Senior Data Science Engineer, American Football in London employer: DraftKings
Contact Detail:
DraftKings Recruiting Team
StudySmarter Expert Advice 🤫
We think this is how you could land Senior Data Science Engineer, American Football in London
✨Tip Number 1
Network like a pro! Reach out to folks in the industry, especially those at DraftKings. A friendly chat can open doors and give you insights that a job description just can't.
✨Tip Number 2
Show off your skills! Create a portfolio showcasing your data science projects, especially any related to sports. This is your chance to demonstrate how you can enhance the Sportsbook experience.
✨Tip Number 3
Prepare for interviews by brushing up on your Python and machine learning concepts. Be ready to discuss how you've tackled real-world problems with your models—this is what will impress the hiring team!
✨Tip Number 4
Don’t forget to apply through our website! It’s the best way to ensure your application gets seen by the right people. Plus, it shows you're genuinely interested in joining our team.
We think you need these skills to ace Senior Data Science Engineer, American Football in London
Some tips for your application 🫡
Tailor Your CV: Make sure your CV reflects the skills and experiences that align with the Senior Data Science Engineer role.
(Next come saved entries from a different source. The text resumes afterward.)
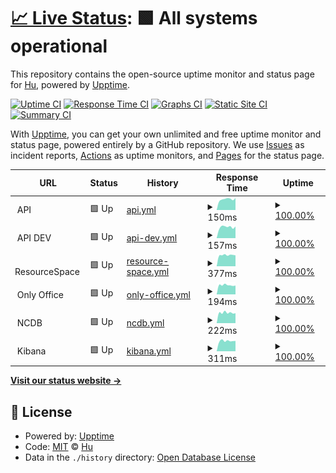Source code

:# [📈 Live Status](https://wshen001.github.io/monitor): <!--live status--> **🟩 All systems operational**

This repository contains the open-source uptime monitor and status page for [Hu](https://wshen001.github.io/monitor), powered by [Upptime](https://github.com/upptime/upptime).

[![Uptime CI](https://github.com/wshen001/monitor/workflows/Uptime%20CI/badge.svg)](https://github.com/wshen001/monitor/actions?query=workflow%3A%22Uptime+CI%22)
[![Response Time CI](https://github.com/wshen001/monitor/workflows/Response%20Time%20CI/badge.svg)](https://github.com/wshen001/monitor/actions?query=workflow%3A%22Response+Time+CI%22)
[![Graphs CI](https://github.com/wshen001/monitor/workflows/Graphs%20CI/badge.svg)](https://github.com/wshen001/monitor/actions?query=workflow%3A%22Graphs+CI%22)
[![Static Site CI](https://github.com/wshen001/monitor/workflows/Static%20Site%20CI/badge.svg)](https://github.com/wshen001/monitor/actions?query=workflow%3A%22Static+Site+CI%22)
[![Summary CI](https://github.com/wshen001/monitor/workflows/Summary%20CI/badge.svg)](https://github.com/wshen001/monitor/actions?query=workflow%3A%22Summary+CI%22)

With [Upptime](https://upptime.js.org), you can get your own unlimited and free uptime monitor and status page, powered entirely by a GitHub repository. We use [Issues](https://github.com/wshen001/monitor/issues) as incident reports, [Actions](https://github.com/wshen001/monitor/actions) as uptime monitors, and [Pages](https://wshen001.github.io/monitor) for the status page.

<!--start: status pages-->
<!-- This summary is generated by Upptime (https://github.com/upptime/upptime) -->
<!-- Do not edit this manually, your changes will be overwritten -->
<!-- prettier-ignore -->
| URL | Status | History | Response Time | Uptime |
| --- | ------ | ------- | ------------- | ------ |
| <img alt="" src="https://favicons.githubusercontent.com/null" height="13"> API | 🟩 Up | [api.yml](https://github.com/wshen001/monitor/commits/HEAD/history/api.yml) | <details><summary><img alt="Response time graph" src="./graphs/api/response-time-week.png" height="20"> 150ms</summary><br><a href="https://wshen001.github.io/monitor/history/api"><img alt="Response time 181" src="https://img.shields.io/endpoint?url=https%3A%2F%2Fraw.githubusercontent.com%2Fwshen001%2Fmonitor%2FHEAD%2Fapi%2Fapi%2Fresponse-time.json"></a><br><a href="https://wshen001.github.io/monitor/history/api"><img alt="24-hour response time 210" src="https://img.shields.io/endpoint?url=https%3A%2F%2Fraw.githubusercontent.com%2Fwshen001%2Fmonitor%2FHEAD%2Fapi%2Fapi%2Fresponse-time-day.json"></a><br><a href="https://wshen001.github.io/monitor/history/api"><img alt="7-day response time 150" src="https://img.shields.io/endpoint?url=https%3A%2F%2Fraw.githubusercontent.com%2Fwshen001%2Fmonitor%2FHEAD%2Fapi%2Fapi%2Fresponse-time-week.json"></a><br><a href="https://wshen001.github.io/monitor/history/api"><img alt="30-day response time 160" src="https://img.shields.io/endpoint?url=https%3A%2F%2Fraw.githubusercontent.com%2Fwshen001%2Fmonitor%2FHEAD%2Fapi%2Fapi%2Fresponse-time-month.json"></a><br><a href="https://wshen001.github.io/monitor/history/api"><img alt="1-year response time 181" src="https://img.shields.io/endpoint?url=https%3A%2F%2Fraw.githubusercontent.com%2Fwshen001%2Fmonitor%2FHEAD%2Fapi%2Fapi%2Fresponse-time-year.json"></a></details> | <details><summary><a href="https://wshen001.github.io/monitor/history/api">100.00%</a></summary><a href="https://wshen001.github.io/monitor/history/api"><img alt="All-time uptime 99.99%" src="https://img.shields.io/endpoint?url=https%3A%2F%2Fraw.githubusercontent.com%2Fwshen001%2Fmonitor%2FHEAD%2Fapi%2Fapi%2Fuptime.json"></a><br><a href="https://wshen001.github.io/monitor/history/api"><img alt="24-hour uptime 100.00%" src="https://img.shields.io/endpoint?url=https%3A%2F%2Fraw.githubusercontent.com%2Fwshen001%2Fmonitor%2FHEAD%2Fapi%2Fapi%2Fuptime-day.json"></a><br><a href="https://wshen001.github.io/monitor/history/api"><img alt="7-day uptime 100.00%" src="https://img.shields.io/endpoint?url=https%3A%2F%2Fraw.githubusercontent.com%2Fwshen001%2Fmonitor%2FHEAD%2Fapi%2Fapi%2Fuptime-week.json"></a><br><a href="https://wshen001.github.io/monitor/history/api"><img alt="30-day uptime 100.00%" src="https://img.shields.io/endpoint?url=https%3A%2F%2Fraw.githubusercontent.com%2Fwshen001%2Fmonitor%2FHEAD%2Fapi%2Fapi%2Fuptime-month.json"></a><br><a href="https://wshen001.github.io/monitor/history/api"><img alt="1-year uptime 99.99%" src="https://img.shields.io/endpoint?url=https%3A%2F%2Fraw.githubusercontent.com%2Fwshen001%2Fmonitor%2FHEAD%2Fapi%2Fapi%2Fuptime-year.json"></a></details>
| <img alt="" src="https://favicons.githubusercontent.com/null" height="13"> API DEV | 🟩 Up | [api-dev.yml](https://github.com/wshen001/monitor/commits/HEAD/history/api-dev.yml) | <details><summary><img alt="Response time graph" src="./graphs/api-dev/response-time-week.png" height="20"> 157ms</summary><br><a href="https://wshen001.github.io/monitor/history/api-dev"><img alt="Response time 177" src="https://img.shields.io/endpoint?url=https%3A%2F%2Fraw.githubusercontent.com%2Fwshen001%2Fmonitor%2FHEAD%2Fapi%2Fapi-dev%2Fresponse-time.json"></a><br><a href="https://wshen001.github.io/monitor/history/api-dev"><img alt="24-hour response time 230" src="https://img.shields.io/endpoint?url=https%3A%2F%2Fraw.githubusercontent.com%2Fwshen001%2Fmonitor%2FHEAD%2Fapi%2Fapi-dev%2Fresponse-time-day.json"></a><br><a href="https://wshen001.github.io/monitor/history/api-dev"><img alt="7-day response time 157" src="https://img.shields.io/endpoint?url=https%3A%2F%2Fraw.githubusercontent.com%2Fwshen001%2Fmonitor%2FHEAD%2Fapi%2Fapi-dev%2Fresponse-time-week.json"></a><br><a href="https://wshen001.github.io/monitor/history/api-dev"><img alt="30-day response time 164" src="https://img.shields.io/endpoint?url=https%3A%2F%2Fraw.githubusercontent.com%2Fwshen001%2Fmonitor%2FHEAD%2Fapi%2Fapi-dev%2Fresponse-time-month.json"></a><br><a href="https://wshen001.github.io/monitor/history/api-dev"><img alt="1-year response time 177" src="https://img.shields.io/endpoint?url=https%3A%2F%2Fraw.githubusercontent.com%2Fwshen001%2Fmonitor%2FHEAD%2Fapi%2Fapi-dev%2Fresponse-time-year.json"></a></details> | <details><summary><a href="https://wshen001.github.io/monitor/history/api-dev">100.00%</a></summary><a href="https://wshen001.github.io/monitor/history/api-dev"><img alt="All-time uptime 99.98%" src="https://img.shields.io/endpoint?url=https%3A%2F%2Fraw.githubusercontent.com%2Fwshen001%2Fmonitor%2FHEAD%2Fapi%2Fapi-dev%2Fuptime.json"></a><br><a href="https://wshen001.github.io/monitor/history/api-dev"><img alt="24-hour uptime 100.00%" src="https://img.shields.io/endpoint?url=https%3A%2F%2Fraw.githubusercontent.com%2Fwshen001%2Fmonitor%2FHEAD%2Fapi%2Fapi-dev%2Fuptime-day.json"></a><br><a href="https://wshen001.github.io/monitor/history/api-dev"><img alt="7-day uptime 100.00%" src="https://img.shields.io/endpoint?url=https%3A%2F%2Fraw.githubusercontent.com%2Fwshen001%2Fmonitor%2FHEAD%2Fapi%2Fapi-dev%2Fuptime-week.json"></a><br><a href="https://wshen001.github.io/monitor/history/api-dev"><img alt="30-day uptime 100.00%" src="https://img.shields.io/endpoint?url=https%3A%2F%2Fraw.githubusercontent.com%2Fwshen001%2Fmonitor%2FHEAD%2Fapi%2Fapi-dev%2Fuptime-month.json"></a><br><a href="https://wshen001.github.io/monitor/history/api-dev"><img alt="1-year uptime 99.98%" src="https://img.shields.io/endpoint?url=https%3A%2F%2Fraw.githubusercontent.com%2Fwshen001%2Fmonitor%2FHEAD%2Fapi%2Fapi-dev%2Fuptime-year.json"></a></details>
| <img alt="" src="https://favicons.githubusercontent.com/null" height="13"> ResourceSpace | 🟩 Up | [resource-space.yml](https://github.com/wshen001/monitor/commits/HEAD/history/resource-space.yml) | <details><summary><img alt="Response time graph" src="./graphs/resource-space/response-time-week.png" height="20"> 377ms</summary><br><a href="https://wshen001.github.io/monitor/history/resource-space"><img alt="Response time 413" src="https://img.shields.io/endpoint?url=https%3A%2F%2Fraw.githubusercontent.com%2Fwshen001%2Fmonitor%2FHEAD%2Fapi%2Fresource-space%2Fresponse-time.json"></a><br><a href="https://wshen001.github.io/monitor/history/resource-space"><img alt="24-hour response time 511" src="https://img.shields.io/endpoint?url=https%3A%2F%2Fraw.githubusercontent.com%2Fwshen001%2Fmonitor%2FHEAD%2Fapi%2Fresource-space%2Fresponse-time-day.json"></a><br><a href="https://wshen001.github.io/monitor/history/resource-space"><img alt="7-day response time 377" src="https://img.shields.io/endpoint?url=https%3A%2F%2Fraw.githubusercontent.com%2Fwshen001%2Fmonitor%2FHEAD%2Fapi%2Fresource-space%2Fresponse-time-week.json"></a><br><a href="https://wshen001.github.io/monitor/history/resource-space"><img alt="30-day response time 388" src="https://img.shields.io/endpoint?url=https%3A%2F%2Fraw.githubusercontent.com%2Fwshen001%2Fmonitor%2FHEAD%2Fapi%2Fresource-space%2Fresponse-time-month.json"></a><br><a href="https://wshen001.github.io/monitor/history/resource-space"><img alt="1-year response time 413" src="https://img.shields.io/endpoint?url=https%3A%2F%2Fraw.githubusercontent.com%2Fwshen001%2Fmonitor%2FHEAD%2Fapi%2Fresource-space%2Fresponse-time-year.json"></a></details> | <details><summary><a href="https://wshen001.github.io/monitor/history/resource-space">100.00%</a></summary><a href="https://wshen001.github.io/monitor/history/resource-space"><img alt="All-time uptime 99.99%" src="https://img.shields.io/endpoint?url=https%3A%2F%2Fraw.githubusercontent.com%2Fwshen001%2Fmonitor%2FHEAD%2Fapi%2Fresource-space%2Fuptime.json"></a><br><a href="https://wshen001.github.io/monitor/history/resource-space"><img alt="24-hour uptime 100.00%" src="https://img.shields.io/endpoint?url=https%3A%2F%2Fraw.githubusercontent.com%2Fwshen001%2Fmonitor%2FHEAD%2Fapi%2Fresource-space%2Fuptime-day.json"></a><br><a href="https://wshen001.github.io/monitor/history/resource-space"><img alt="7-day uptime 100.00%" src="https://img.shields.io/endpoint?url=https%3A%2F%2Fraw.githubusercontent.com%2Fwshen001%2Fmonitor%2FHEAD%2Fapi%2Fresource-space%2Fuptime-week.json"></a><br><a href="https://wshen001.github.io/monitor/history/resource-space"><img alt="30-day uptime 100.00%" src="https://img.shields.io/endpoint?url=https%3A%2F%2Fraw.githubusercontent.com%2Fwshen001%2Fmonitor%2FHEAD%2Fapi%2Fresource-space%2Fuptime-month.json"></a><br><a href="https://wshen001.github.io/monitor/history/resource-space"><img alt="1-year uptime 99.99%" src="https://img.shields.io/endpoint?url=https%3A%2F%2Fraw.githubusercontent.com%2Fwshen001%2Fmonitor%2FHEAD%2Fapi%2Fresource-space%2Fuptime-year.json"></a></details>
| <img alt="" src="https://favicons.githubusercontent.com/null" height="13"> Only Office | 🟩 Up | [only-office.yml](https://github.com/wshen001/monitor/commits/HEAD/history/only-office.yml) | <details><summary><img alt="Response time graph" src="./graphs/only-office/response-time-week.png" height="20"> 194ms</summary><br><a href="https://wshen001.github.io/monitor/history/only-office"><img alt="Response time 222" src="https://img.shields.io/endpoint?url=https%3A%2F%2Fraw.githubusercontent.com%2Fwshen001%2Fmonitor%2FHEAD%2Fapi%2Fonly-office%2Fresponse-time.json"></a><br><a href="https://wshen001.github.io/monitor/history/only-office"><img alt="24-hour response time 276" src="https://img.shields.io/endpoint?url=https%3A%2F%2Fraw.githubusercontent.com%2Fwshen001%2Fmonitor%2FHEAD%2Fapi%2Fonly-office%2Fresponse-time-day.json"></a><br><a href="https://wshen001.github.io/monitor/history/only-office"><img alt="7-day response time 194" src="https://img.shields.io/endpoint?url=https%3A%2F%2Fraw.githubusercontent.com%2Fwshen001%2Fmonitor%2FHEAD%2Fapi%2Fonly-office%2Fresponse-time-week.json"></a><br><a href="https://wshen001.github.io/monitor/history/only-office"><img alt="30-day response time 212" src="https://img.shields.io/endpoint?url=https%3A%2F%2Fraw.githubusercontent.com%2Fwshen001%2Fmonitor%2FHEAD%2Fapi%2Fonly-office%2Fresponse-time-month.json"></a><br><a href="https://wshen001.github.io/monitor/history/only-office"><img alt="1-year response time 222" src="https://img.shields.io/endpoint?url=https%3A%2F%2Fraw.githubusercontent.com%2Fwshen001%2Fmonitor%2FHEAD%2Fapi%2Fonly-office%2Fresponse-time-year.json"></a></details> | <details><summary><a href="https://wshen001.github.io/monitor/history/only-office">100.00%</a></summary><a href="https://wshen001.github.io/monitor/history/only-office"><img alt="All-time uptime 99.98%" src="https://img.shields.io/endpoint?url=https%3A%2F%2Fraw.githubusercontent.com%2Fwshen001%2Fmonitor%2FHEAD%2Fapi%2Fonly-office%2Fuptime.json"></a><br><a href="https://wshen001.github.io/monitor/history/only-office"><img alt="24-hour uptime 100.00%" src="https://img.shields.io/endpoint?url=https%3A%2F%2Fraw.githubusercontent.com%2Fwshen001%2Fmonitor%2FHEAD%2Fapi%2Fonly-office%2Fuptime-day.json"></a><br><a href="https://wshen001.github.io/monitor/history/only-office"><img alt="7-day uptime 100.00%" src="https://img.shields.io/endpoint?url=https%3A%2F%2Fraw.githubusercontent.com%2Fwshen001%2Fmonitor%2FHEAD%2Fapi%2Fonly-office%2Fuptime-week.json"></a><br><a href="https://wshen001.github.io/monitor/history/only-office"><img alt="30-day uptime 100.00%" src="https://img.shields.io/endpoint?url=https%3A%2F%2Fraw.githubusercontent.com%2Fwshen001%2Fmonitor%2FHEAD%2Fapi%2Fonly-office%2Fuptime-month.json"></a><br><a href="https://wshen001.github.io/monitor/history/only-office"><img alt="1-year uptime 99.98%" src="https://img.shields.io/endpoint?url=https%3A%2F%2Fraw.githubusercontent.com%2Fwshen001%2Fmonitor%2FHEAD%2Fapi%2Fonly-office%2Fuptime-year.json"></a></details>
| <img alt="" src="https://favicons.githubusercontent.com/null" height="13"> NCDB | 🟩 Up | [ncdb.yml](https://github.com/wshen001/monitor/commits/HEAD/history/ncdb.yml) | <details><summary><img alt="Response time graph" src="./graphs/ncdb/response-time-week.png" height="20"> 222ms</summary><br><a href="https://wshen001.github.io/monitor/history/ncdb"><img alt="Response time 250" src="https://img.shields.io/endpoint?url=https%3A%2F%2Fraw.githubusercontent.com%2Fwshen001%2Fmonitor%2FHEAD%2Fapi%2Fncdb%2Fresponse-time.json"></a><br><a href="https://wshen001.github.io/monitor/history/ncdb"><img alt="24-hour response time 333" src="https://img.shields.io/endpoint?url=https%3A%2F%2Fraw.githubusercontent.com%2Fwshen001%2Fmonitor%2FHEAD%2Fapi%2Fncdb%2Fresponse-time-day.json"></a><br><a href="https://wshen001.github.io/monitor/history/ncdb"><img alt="7-day response time 222" src="https://img.shields.io/endpoint?url=https%3A%2F%2Fraw.githubusercontent.com%2Fwshen001%2Fmonitor%2FHEAD%2Fapi%2Fncdb%2Fresponse-time-week.json"></a><br><a href="https://wshen001.github.io/monitor/history/ncdb"><img alt="30-day response time 236" src="https://img.shields.io/endpoint?url=https%3A%2F%2Fraw.githubusercontent.com%2Fwshen001%2Fmonitor%2FHEAD%2Fapi%2Fncdb%2Fresponse-time-month.json"></a><br><a href="https://wshen001.github.io/monitor/history/ncdb"><img alt="1-year response time 250" src="https://img.shields.io/endpoint?url=https%3A%2F%2Fraw.githubusercontent.com%2Fwshen001%2Fmonitor%2FHEAD%2Fapi%2Fncdb%2Fresponse-time-year.json"></a></details> | <details><summary><a href="https://wshen001.github.io/monitor/history/ncdb">100.00%</a></summary><a href="https://wshen001.github.io/monitor/history/ncdb"><img alt="All-time uptime 99.87%" src="https://img.shields.io/endpoint?url=https%3A%2F%2Fraw.githubusercontent.com%2Fwshen001%2Fmonitor%2FHEAD%2Fapi%2Fncdb%2Fuptime.json"></a><br><a href="https://wshen001.github.io/monitor/history/ncdb"><img alt="24-hour uptime 100.00%" src="https://img.shields.io/endpoint?url=https%3A%2F%2Fraw.githubusercontent.com%2Fwshen001%2Fmonitor%2FHEAD%2Fapi%2Fncdb%2Fuptime-day.json"></a><br><a href="https://wshen001.github.io/monitor/history/ncdb"><img alt="7-day uptime 100.00%" src="https://img.shields.io/endpoint?url=https%3A%2F%2Fraw.githubusercontent.com%2Fwshen001%2Fmonitor%2FHEAD%2Fapi%2Fncdb%2Fuptime-week.json"></a><br><a href="https://wshen001.github.io/monitor/history/ncdb"><img alt="30-day uptime 100.00%" src="https://img.shields.io/endpoint?url=https%3A%2F%2Fraw.githubusercontent.com%2Fwshen001%2Fmonitor%2FHEAD%2Fapi%2Fncdb%2Fuptime-month.json"></a><br><a href="https://wshen001.github.io/monitor/history/ncdb"><img alt="1-year uptime 99.87%" src="https://img.shields.io/endpoint?url=https%3A%2F%2Fraw.githubusercontent.com%2Fwshen001%2Fmonitor%2FHEAD%2Fapi%2Fncdb%2Fuptime-year.json"></a></details>
| <img alt="" src="https://favicons.githubusercontent.com/null" height="13"> Kibana | 🟩 Up | [kibana.yml](https://github.com/wshen001/monitor/commits/HEAD/history/kibana.yml) | <details><summary><img alt="Response time graph" src="./graphs/kibana/response-time-week.png" height="20"> 311ms</summary><br><a href="https://wshen001.github.io/monitor/history/kibana"><img alt="Response time 331" src="https://img.shields.io/endpoint?url=https%3A%2F%2Fraw.githubusercontent.com%2Fwshen001%2Fmonitor%2FHEAD%2Fapi%2Fkibana%2Fresponse-time.json"></a><br><a href="https://wshen001.github.io/monitor/history/kibana"><img alt="24-hour response time 446" src="https://img.shields.io/endpoint?url=https%3A%2F%2Fraw.githubusercontent.com%2Fwshen001%2Fmonitor%2FHEAD%2Fapi%2Fkibana%2Fresponse-time-day.json"></a><br><a href="https://wshen001.github.io/monitor/history/kibana"><img alt="7-day response time 311" src="https://img.shields.io/endpoint?url=https%3A%2F%2Fraw.githubusercontent.com%2Fwshen001%2Fmonitor%2FHEAD%2Fapi%2Fkibana%2Fresponse-time-week.json"></a><br><a href="https://wshen001.github.io/monitor/history/kibana"><img alt="30-day response time 312" src="https://img.shields.io/endpoint?url=https%3A%2F%2Fraw.githubusercontent.com%2Fwshen001%2Fmonitor%2FHEAD%2Fapi%2Fkibana%2Fresponse-time-month.json"></a><br><a href="https://wshen001.github.io/monitor/history/kibana"><img alt="1-year response time 331" src="https://img.shields.io/endpoint?url=https%3A%2F%2Fraw.githubusercontent.com%2Fwshen001%2Fmonitor%2FHEAD%2Fapi%2Fkibana%2Fresponse-time-year.json"></a></details> | <details><summary><a href="https://wshen001.github.io/monitor/history/kibana">100.00%</a></summary><a href="https://wshen001.github.io/monitor/history/kibana"><img alt="All-time uptime 99.97%" src="https://img.shields.io/endpoint?url=https%3A%2F%2Fraw.githubusercontent.com%2Fwshen001%2Fmonitor%2FHEAD%2Fapi%2Fkibana%2Fuptime.json"></a><br><a href="https://wshen001.github.io/monitor/history/kibana"><img alt="24-hour uptime 100.00%" src="https://img.shields.io/endpoint?url=https%3A%2F%2Fraw.githubusercontent.com%2Fwshen001%2Fmonitor%2FHEAD%2Fapi%2Fkibana%2Fuptime-day.json"></a><br><a href="https://wshen001.github.io/monitor/history/kibana"><img alt="7-day uptime 100.00%" src="https://img.shields.io/endpoint?url=https%3A%2F%2Fraw.githubusercontent.com%2Fwshen001%2Fmonitor%2FHEAD%2Fapi%2Fkibana%2Fuptime-week.json"></a><br><a href="https://wshen001.github.io/monitor/history/kibana"><img alt="30-day uptime 100.00%" src="https://img.shields.io/endpoint?url=https%3A%2F%2Fraw.githubusercontent.com%2Fwshen001%2Fmonitor%2FHEAD%2Fapi%2Fkibana%2Fuptime-month.json"></a><br><a href="https://wshen001.github.io/monitor/history/kibana"><img alt="1-year uptime 99.97%" src="https://img.shields.io/endpoint?url=https%3A%2F%2Fraw.githubusercontent.com%2Fwshen001%2Fmonitor%2FHEAD%2Fapi%2Fkibana%2Fuptime-year.json"></a></details>

<!--end: status pages-->

[**Visit our status website →**](https://wshen001.github.io/monitor)

## 📄 License

- Powered by: [Upptime](https://github.com/upptime/upptime)
- Code: [MIT](./LICENSE) © [Hu](https://wshen001.github.io/monitor)
- Data in the `./history` directory: [Open Database License](https://opendatacommons.org/licenses/odbl/1-0/)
Highlight your proficiency in Python, machine learning, and any relevant sports data projects you've worked on.
Craft a Compelling Cover Letter: Use your cover letter to tell us why you're passionate about American football and how your background in data science can contribute to our Sports Modeling team. Be genuine and let your enthusiasm shine through!
Showcase Your Projects: If you've worked on any interesting data science projects, especially those related to sports, make sure to include them in your application. We love seeing real-world applications of your skills!
Apply Through Our Website: For the best chance of getting noticed, apply directly through our website. It’s the quickest way for us to see your application and get you into the process!
How to prepare for a job interview at DraftKings
✨Know Your Stats
Brush up on your knowledge of American football and the relevant leagues. Be prepared to discuss how your understanding of the game can influence data models and enhance user experiences. Showing genuine passion for the sport will set you apart!
✨Showcase Your Python Skills
Since proficiency in Python is crucial, be ready to demonstrate your coding skills. You might be asked to solve a problem or explain your approach to integrating machine learning models into applications. Practice coding challenges beforehand to boost your confidence.
✨Understand the Machine Learning Lifecycle
Familiarise yourself with the entire machine learning lifecycle, from experimentation to deployment. Be prepared to discuss your past experiences with model development and how you ensure accuracy through testing. This will show that you’re not just a coder but a well-rounded data scientist.
✨Collaboration is Key
Highlight your experience working with cross-functional teams. Discuss how you've collaborated with trading, product, and engineering teams in the past. Emphasising your ability to coach junior data scientists will also demonstrate your leadership potential and team spirit.